Studies of the Complexation of Gluconate with Th(IV) in Acidic Solutions: Stability Constant Determination and Coordination Mode Analysis.

Abstract

Gluconate is a multidentate ligand and its complexation with actinides has received increasing attention because of its existence in high level nuclear wastes as well as in nuclear waste repositories.

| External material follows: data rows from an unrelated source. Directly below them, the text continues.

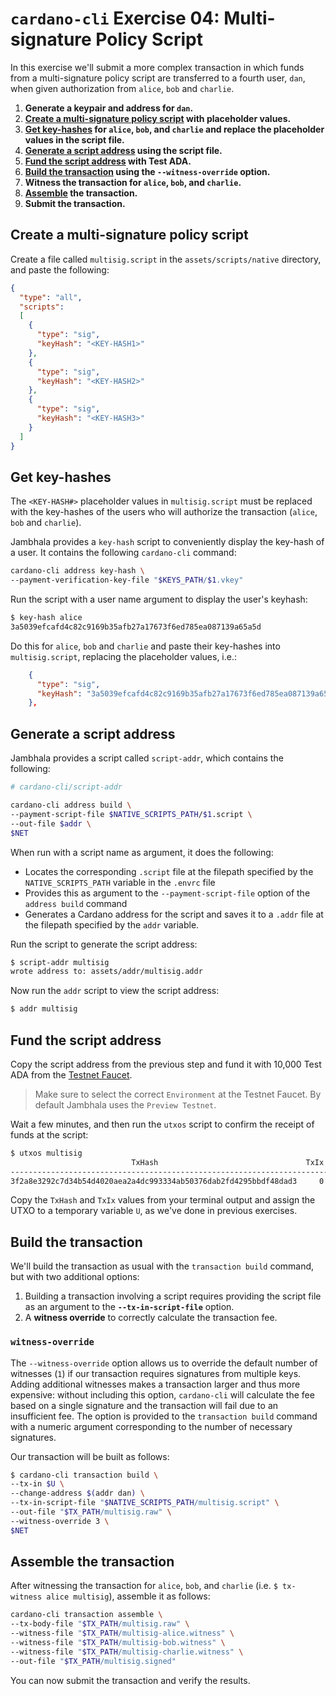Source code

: # **`cardano-cli` Exercise 04: Multi-signature Policy Script**

In this exercise we'll submit a more complex transaction in which funds from a multi-signature policy script are transferred to a fourth user, `dan`, when given authorization from `alice`, `bob` and `charlie`.

1. **Generate a keypair and address for `dan`.**
2. **[Create a multi-signature policy script](#script) with placeholder values.**
3. **[Get key-hashes](#keyhashes) for `alice`, `bob`, and `charlie` and replace the placeholder values in the script file.**
4. **[Generate a script address](#address) using the script file.**
5. **[Fund the script address](#fund) with Test ADA.**
6. **[Build the transaction](#build) using the `--witness-override` option.**
7. **Witness the transaction for `alice`, `bob`, and `charlie`.**
8. **[Assemble](#assemble) the transaction.**
9. **Submit the transaction.**

## <a id="script"></a> **Create a multi-signature policy script**
Create a file called `multisig.script` in the `assets/scripts/native` directory, and paste the following:

```json
{
  "type": "all",
  "scripts":
  [
    {
      "type": "sig",
      "keyHash": "<KEY-HASH1>"
    },
    {
      "type": "sig",
      "keyHash": "<KEY-HASH2>"
    },
    {
      "type": "sig",
      "keyHash": "<KEY-HASH3>"
    }
  ]
}
```

## <a id="keyhashes"></a> **Get key-hashes**
The `<KEY-HASH#>` placeholder values in `multisig.script` must be replaced with the key-hashes of the users who will authorize the transaction (`alice`, `bob` and `charlie`).

Jambhala provides a `key-hash` script to conveniently display the key-hash of a user. It contains the following `cardano-cli` command:

```sh
cardano-cli address key-hash \
--payment-verification-key-file "$KEYS_PATH/$1.vkey"
```

Run the script with a user name argument to display the user's keyhash:

```sh
$ key-hash alice
3a5039efcafd4c82c9169b35afb27a17673f6ed785ea087139a65a5d
```

Do this for `alice`, `bob` and `charlie` and paste their key-hashes into `multisig.script`, replacing the placeholder values, i.e.:

```json
    {
      "type": "sig",
      "keyHash": "3a5039efcafd4c82c9169b35afb27a17673f6ed785ea087139a65a5d"
    },
```

## <a id="address"></a> **Generate a script address**
Jambhala provides a script called `script-addr`, which contains the following:

```sh
# cardano-cli/script-addr

cardano-cli address build \
--payment-script-file $NATIVE_SCRIPTS_PATH/$1.script \
--out-file $addr \
$NET
```

When run with a script name as argument, it does the following:
 * Locates the corresponding `.script` file at the filepath specified by the `NATIVE_SCRIPTS_PATH` variable in the `.envrc` file
 * Provides this as argument to the `--payment-script-file` option of the `address build` command
 * Generates a Cardano address for the script and saves it to a `.addr` file at the filepath specified by the `addr` variable.

Run the script to generate the script address:

```sh
$ script-addr multisig
wrote address to: assets/addr/multisig.addr
```

Now run the `addr` script to view the script address:

```sh
$ addr multisig
```

## <a id="fund"></a> **Fund the script address**
Copy the script address from the previous step and fund it with 10,000 Test ADA from the [Testnet Faucet](https://docs.cardano.org/cardano-testnet/tools/faucet).

>Make sure to select the correct `Environment` at the Testnet Faucet. By default Jambhala uses the `Preview Testnet`.

Wait a few minutes, and then run the `utxos` script to confirm the receipt of funds at the script:

```sh
$ utxos multisig
                           TxHash                                 TxIx        Amount
--------------------------------------------------------------------------------------
3f2a8e3292c7d34b54d4020aea2a4dc993334ab50376dab2fd4295bbdf48dad3     0        10000000000 lovelace + TxOutDatumNone
```

Copy the `TxHash` and `TxIx` values from your terminal output and assign the UTXO to a temporary variable `U`, as we've done in previous exercises.

## <a id="build"></a> **Build the transaction**
We'll build the transaction as usual with the `transaction build` command, but with two additional options:

1. Building a transaction involving a script requires providing the script file as an argument to the **`--tx-in-script-file`** option.
2. A **witness override** to correctly calculate the transaction fee.

### **`witness-override`**
The `--witness-override` option allows us to override the default number of witnesses (`1`) if our transaction requires signatures from multiple keys. Adding additional witnesses makes a transaction larger and thus more expensive: without including this option, `cardano-cli` will calculate the fee based on a single signature and the transaction will fail due to an insufficient fee. The option is provided to the `transaction build` command with a numeric argument corresponding to the number of necessary signatures.

Our transaction will be built as follows:

```sh
$ cardano-cli transaction build \
--tx-in $U \
--change-address $(addr dan) \
--tx-in-script-file "$NATIVE_SCRIPTS_PATH/multisig.script" \
--out-file "$TX_PATH/multisig.raw" \
--witness-override 3 \
$NET
```

## <a id="assemble"></a> **Assemble the transaction**
After witnessing the transaction for `alice`, `bob`, and `charlie` (i.e. `$ tx-witness alice multisig`), assemble it as follows:

```sh
cardano-cli transaction assemble \
--tx-body-file "$TX_PATH/multisig.raw" \
--witness-file "$TX_PATH/multisig-alice.witness" \
--witness-file "$TX_PATH/multisig-bob.witness" \
--witness-file "$TX_PATH/multisig-charlie.witness" \
--out-file "$TX_PATH/multisig.signed"
```

You can now submit the transaction and verify the results.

In this work, the complexation of gluconate with Th(IV) was studied in deuterated water (D2O) by pD titrations and nuclear magnetic resonance (NMR) spectroscopy. In the pCD range 2.0-4.6, gluconate (GD4-) forms two 1:1 complexes with Th(IV), Th(GD3)2+ and Th(GD2)+. Their stability constants were determined to be log β(D)101(-1) = 1.04 ± 0.12 for Th4+ + GD4- = Th(GD3)3+ + D+ and log β(D)101(-2) = -(1.31 ± 0.09) for Th4+ + GD4- = Th(GD2)+ + 2D+ at I = 1.0 mol·L-1 NaClO4 and t = 22 °C. The coordination modes of these two complexes were also analyzed. In both complexes, the tridentate chelation forms through the binding of Th(IV) to one oxygen from the carboxylate group and two oxygens from α- and γ-hydroxyl groups. The difference is that in Th(GD2)+, both α- and γ-hydroxyl groups deprotonate, and in Th(GD3)2+, only the α-hydroxyl group deprotonates.